# Need plans



## Eric Rorabaugh (Oct 25, 2018)

Well, my daughter came up for supper tonight and told me I'm going to be a grandpa. So, does anybody have plans for an old timey cradle? I want to try and build one. My baby is having a baby.

Reactions: Like 1 | Way Cool 4 | +Karma 1


----------



## woodman6415 (Oct 25, 2018)

Congratulations...

Reactions: Thank You! 1 | Agree 1


----------



## Mike1950 (Oct 25, 2018)

congrats- i have 9 grandbrats- nothing like the circle of life......

Reactions: Like 2


----------



## Nature Man (Oct 25, 2018)

Congrats! Good to start on this project early! Chuck

Reactions: Thank You! 1


----------



## Eric Rorabaugh (Oct 25, 2018)

Yep. Never built furniture but no better time to start.


----------



## Wildthings (Oct 25, 2018)

woodman6415 said:


> Congratulations...


What he said


----------



## Sprung (Oct 25, 2018)

Congrats!

But why go simple? Step it up a notch and build a cradle boat! I bought that book a while ago - wanted to build one for our kids. Just didn't get the chance to and now we're done having children. If either of our boys has children (quite a long ways off at this point, considering one is in kindergarten and the other is still in diapers), I know what I want to build...


----------



## Eric Rorabaugh (Oct 26, 2018)

I saw that when I was looking around. Pretty cool but I think I better stick to something easy for the first.


----------



## kweinert (Oct 26, 2018)

What are you thinking of when you say cradle?

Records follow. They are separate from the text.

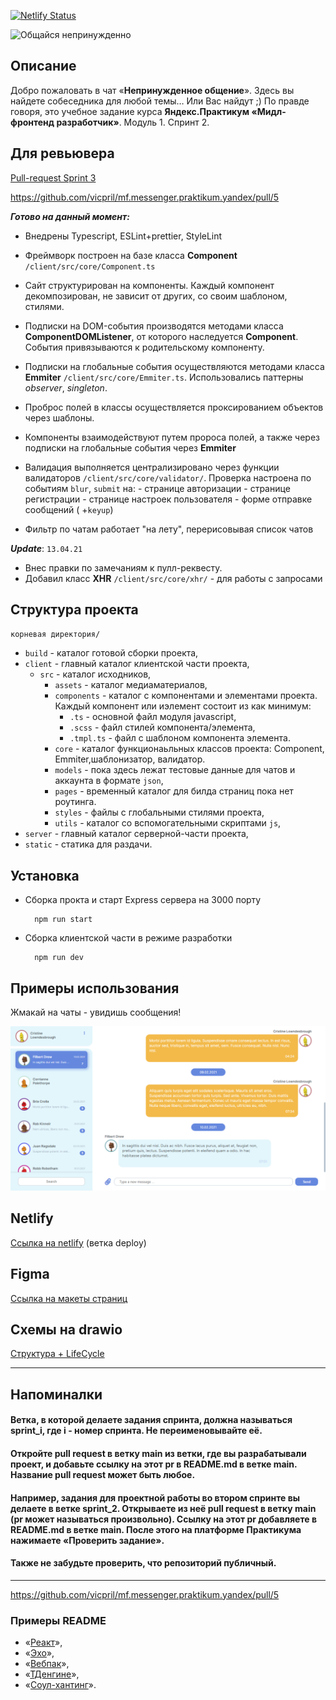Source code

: [![Netlify Status](https://api.netlify.com/api/v1/badges/cc37130e-3551-46c1-9f0d-68ce33b86df0/deploy-status)](https://app.netlify.com/sites/keen-gates-c91a4b/deploys)

![Общайся непринужденно](https://robohash.org/illoadipisciconsequuntur.png?size=200x200&set=set1)

## Описание

Добро пожаловать в чат «**Непринужденное общение**». Здесь вы найдете собеседника для любой темы… Или Вас найдут ;)
По правде говоря, это учебное задание курса **Яндекс.Практикум «Мидл-фронтенд разработчик»**. Модуль 1. Спринт 2.

## Для ревьювера

[Pull-request Sprint 3](https://github.com/vicpril/mf.messenger.praktikum.yandex/pull/5)

https://github.com/vicpril/mf.messenger.praktikum.yandex/pull/5

**_Готово на данный момент:_**

-  Внедрены Typescript, ESLint+prettier, StyleLint
-  Фреймворк построен на базе класса **Component** `/client/src/core/Component.ts`
-  Сайт структурирован на компоненты. Каждый компонент декомпозирован, не зависит от других, со своим шаблоном, стилями.
-  Подписки на DOM-события производятся методами класса **ComponentDOMListener**, от которого наследуется **Component**. События привязываются к родительскому компоненту.
-  Подписки на глобальные события осуществляются методами класса **Emmiter** `/client/src/core/Emmiter.ts`. Использовались паттерны _observer_, _singleton_.
-  Проброс полей в классы осуществляется проксированием объектов через шаблоны.
   <TagName bind:prop="somepropfromcomponent"></TagName>
-  Компоненты взаимодействуют путем пророса полей, а также через подписки на глобальные события через **Emmiter**

-  Валидация выполняется централизировано через функции валидаторов `/client/src/core/validator/`. Проверка настроена по событиям `blur`, `submit` на: - странице авторизации - странице регистрации - странице настроек пользователя - форме отправке сообщений ( +`keyup`)

-  Фильтр по чатам работает "на лету", перерисовывая список чатов

**_Update_**: `13.04.21`

-  Внес правки по замечаниям к пулл-реквесту.
-  Добавил класс **XHR** `/client/src/core/xhr/` - для работы с запросами

## Структура проекта

`корневая директория/`

-  `build` - каталог готовой сборки проекта,
-  `client` - главный каталог клиентской части проекта,
   -  `src` - каталог исходников,
      -  `assets` - каталог медиаматериалов,
      -  `components` - каталог с компонентами и элементами проекта. Каждый компонент или иэлемент состоит из как минимум:
         -  `.ts` - основной файл модуля javascript,
         -  `.scss` - файл стилей компонента/элемента,
         -  `.tmpl.ts` - файл с шаблоном компонента элемента.
      -  `core` - каталог функционаьльных классов проекта: Component, Emmiter,шаблонизатор, валидатор.
      -  `models` - пока здесь лежат тестовые данные для чатов и аккаунта в формате `json`,
      -  `pages` - временный каталог для билда страниц пока нет роутинга.
      -  `styles` - файлы с глобальными стилями проекта,
      -  `utils` - каталог со вспомогательными скриптами `js`,
-  `server` - главный каталог серверной-части проекта,
-  `static` - статика для раздачи.

## Установка

-  Сборка прокта и старт Express сервера на 3000 порту

         npm run start

-  Сборка клиентской части в режиме разработки

         npm run dev

## **Примеры использования**

Жмакай на чаты - увидишь сообщения!

![Скрин](screenshots/chat.png)

## Netlify

[Ссылка на netlify](https://keen-gates-c91a4b.netlify.app) (ветка deploy)

## Figma

[Ссылка на макеты страниц](https://www.figma.com/file/4EHI7pSzvl3b5SrxIutW21/Chat-Copy?node-id=0%3A1)

## Схемы на drawio

[Структура + LifeCycle](https://drive.google.com/file/d/1rwi9dgw6X8VuwrvWYuE2SwFqzjCtea8p/view?usp=sharing)

---

## Напоминалки

#### Ветка, в которой делаете задания спринта, должна называться sprint_i, где i - номер спринта. Не переименовывайте её.

#### Откройте pull request в ветку main из ветки, где вы разрабатывали проект, и добавьте ссылку на этот pr в README.md в ветке main. Название pull request может быть любое.

#### Например, задания для проектной работы во втором спринте вы делаете в ветке sprint_2. Открываете из неё pull request в ветку main (pr может называться произвольно). Ссылку на этот pr добавляете в README.md в ветке main. После этого на платформе Практикума нажимаете «Проверить задание».

#### Также не забудьте проверить, что репозиторий публичный.

---

https://github.com/vicpril/mf.messenger.praktikum.yandex/pull/5

### **Примеры README**

-  «[Реакт](https://github.com/facebook/react)»,
-  «[Эхо](https://github.com/labstack/echo)»,
-  «[Вебпак](https://github.com/webpack/webpack)»,
-  «[ТДенгине](https://github.com/taosdata/TDengine)»,
-  «[Соул-хантинг](https://github.com/vladpereskokov/soul-hunting/)».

There's the kind with rockers on the floor. There's the kind which stand up higher between legs. Maybe pictures of the type of cradle you're looking at would be helpful.

And, by the way, congrats. We're up to 9 grandchildren now and one of them is old enough to start the next generation. Hopefully that won't happen for a while.

Reactions: Thank You! 1


----------



## Eric Rorabaugh (Oct 26, 2018)

I'm looking for something like this. Sort of simple. I have to figure what wood I want to make it from too.


----------



## Rich P. (Oct 26, 2018)

Look at www.leeswoodprojects.com. The site has the plans for the cradle you have pictured. 

Rich

Reactions: Thank You! 1


----------



## Rich P. (Oct 26, 2018)

I think the picture actually came from his site. He has two plans. The picture shows the original plan and then he made modifications Both plans are available free on the site. 

Rich

Reactions: Thank You! 1


----------



## barry richardson (Oct 26, 2018)

Congrats Eric!

Reactions: Thank You! 1


----------



## Lou Currier (Oct 26, 2018)

@Eric Rorabaugh i didn’t think you were that

Reactions: Agree 1


----------



## Lou Currier (Oct 26, 2018)

Mike1950 said:


> congrats- i have 9 grandbrats- nothing like the circle of life......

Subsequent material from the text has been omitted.